RECORDED DATA.
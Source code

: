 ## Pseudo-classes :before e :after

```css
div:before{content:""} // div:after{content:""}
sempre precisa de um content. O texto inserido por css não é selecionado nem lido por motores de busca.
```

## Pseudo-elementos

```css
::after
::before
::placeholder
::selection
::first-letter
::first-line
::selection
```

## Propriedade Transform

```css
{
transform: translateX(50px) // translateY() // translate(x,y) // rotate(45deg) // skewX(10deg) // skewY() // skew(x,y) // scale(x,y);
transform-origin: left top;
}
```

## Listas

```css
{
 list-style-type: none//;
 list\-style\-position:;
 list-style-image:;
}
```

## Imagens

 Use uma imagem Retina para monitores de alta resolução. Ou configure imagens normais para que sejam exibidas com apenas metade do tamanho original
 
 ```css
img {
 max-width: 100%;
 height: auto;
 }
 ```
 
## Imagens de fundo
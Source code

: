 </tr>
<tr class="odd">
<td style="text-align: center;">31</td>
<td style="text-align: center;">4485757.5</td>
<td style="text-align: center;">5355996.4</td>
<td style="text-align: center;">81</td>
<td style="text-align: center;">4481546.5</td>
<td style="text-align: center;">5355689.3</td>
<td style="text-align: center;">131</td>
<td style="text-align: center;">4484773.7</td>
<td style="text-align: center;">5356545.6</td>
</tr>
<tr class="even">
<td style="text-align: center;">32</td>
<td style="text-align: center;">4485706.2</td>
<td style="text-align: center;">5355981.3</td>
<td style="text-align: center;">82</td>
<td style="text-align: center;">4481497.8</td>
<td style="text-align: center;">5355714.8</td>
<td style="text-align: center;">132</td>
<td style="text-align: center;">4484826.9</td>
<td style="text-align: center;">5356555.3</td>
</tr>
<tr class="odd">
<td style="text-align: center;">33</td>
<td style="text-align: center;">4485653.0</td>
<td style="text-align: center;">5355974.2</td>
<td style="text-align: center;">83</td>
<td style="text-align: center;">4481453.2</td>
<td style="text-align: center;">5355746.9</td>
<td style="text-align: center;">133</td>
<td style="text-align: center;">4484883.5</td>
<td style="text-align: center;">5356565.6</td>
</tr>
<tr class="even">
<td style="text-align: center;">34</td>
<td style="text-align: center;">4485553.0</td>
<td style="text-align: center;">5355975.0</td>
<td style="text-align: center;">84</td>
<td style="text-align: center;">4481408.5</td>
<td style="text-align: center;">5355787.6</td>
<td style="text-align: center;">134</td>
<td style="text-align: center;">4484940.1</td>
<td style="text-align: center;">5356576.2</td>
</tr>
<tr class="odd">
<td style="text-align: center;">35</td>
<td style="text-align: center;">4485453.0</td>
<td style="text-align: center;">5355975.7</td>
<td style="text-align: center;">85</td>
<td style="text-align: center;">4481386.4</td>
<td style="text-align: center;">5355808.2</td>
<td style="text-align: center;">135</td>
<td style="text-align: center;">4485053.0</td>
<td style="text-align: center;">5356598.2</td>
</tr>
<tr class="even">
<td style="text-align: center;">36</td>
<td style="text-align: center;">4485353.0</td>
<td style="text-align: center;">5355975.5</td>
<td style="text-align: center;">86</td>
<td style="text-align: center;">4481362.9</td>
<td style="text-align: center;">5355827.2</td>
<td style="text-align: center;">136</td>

TASK STATEMENT.
Set down the entire listing above again, word for word.

EXPECTED ANSWER.
Source code

: ## Pseudo-classes :before e :after

```css
div:before{content:""} // div:after{content:""}
sempre precisa de um content. O texto inserido por css não é selecionado nem lido por motores de busca.
```

## Pseudo-elementos

```css
::after
::before
::placeholder
::selection
::first-letter
::first-line
::selection
```

## Propriedade Transform

```css
{
transform: translateX(50px) // translateY() // translate(x,y) // rotate(45deg) // skewX(10deg) // skewY() // skew(x,y) // scale(x,y);
transform-origin: left top;
}
```

## Listas

```css
{
 list-style-type: none//;
 list\-style\-position:;
 list-style-image:;
}
```

## Imagens

 Use uma imagem Retina para monitores de alta resolução. Ou configure imagens normais para que sejam exibidas com apenas metade do tamanho original
 
 ```css
img {
 max-width: 100%;
 height: auto;
 }
 ```
 
## Imagens de fundo
Source code

: </tr>
<tr class="odd">
<td style="text-align: center;">31</td>
<td style="text-align: center;">4485757.5</td>
<td style="text-align: center;">5355996.4</td>
<td style="text-align: center;">81</td>
<td style="text-align: center;">4481546.5</td>
<td style="text-align: center;">5355689.3</td>
<td style="text-align: center;">131</td>
<td style="text-align: center;">4484773.7</td>
<td style="text-align: center;">5356545.6</td>
</tr>
<tr class="even">
<td style="text-align: center;">32</td>
<td style="text-align: center;">4485706.2</td>
<td style="text-align: center;">5355981.3</td>
<td style="text-align: center;">82</td>
<td style="text-align: center;">4481497.8</td>
<td style="text-align: center;">5355714.8</td>
<td style="text-align: center;">132</td>
<td style="text-align: center;">4484826.9</td>
<td style="text-align: center;">5356555.3</td>
</tr>
<tr class="odd">
<td style="text-align: center;">33</td>
<td style="text-align: center;">4485653.0</td>
<td style="text-align: center;">5355974.2</td>
<td style="text-align: center;">83</td>
<td style="text-align: center;">4481453.2</td>
<td style="text-align: center;">5355746.9</td>
<td style="text-align: center;">133</td>
<td style="text-align: center;">4484883.5</td>
<td style="text-align: center;">5356565.6</td>
</tr>
<tr class="even">
<td style="text-align: center;">34</td>
<td style="text-align: center;">4485553.0</td>
<td style="text-align: center;">5355975.0</td>
<td style="text-align: center;">84</td>
<td style="text-align: center;">4481408.5</td>
<td style="text-align: center;">5355787.6</td>
<td style="text-align: center;">134</td>
<td style="text-align: center;">4484940.1</td>
<td style="text-align: center;">5356576.2</td>
</tr>
<tr class="odd">
<td style="text-align: center;">35</td>
<td style="text-align: center;">4485453.0</td>
<td style="text-align: center;">5355975.7</td>
<td style="text-align: center;">85</td>
<td style="text-align: center;">4481386.4</td>
<td style="text-align: center;">5355808.2</td>
<td style="text-align: center;">135</td>
<td style="text-align: center;">4485053.0</td>
<td style="text-align: center;">5356598.2</td>
</tr>
<tr class="even">
<td style="text-align: center;">36</td>
<td style="text-align: center;">4485353.0</td>
<td style="text-align: center;">5355975.5</td>
<td style="text-align: center;">86</td>
<td style="text-align: center;">4481362.9</td>
<td style="text-align: center;">5355827.2</td>
<td style="text-align: center;">136</td>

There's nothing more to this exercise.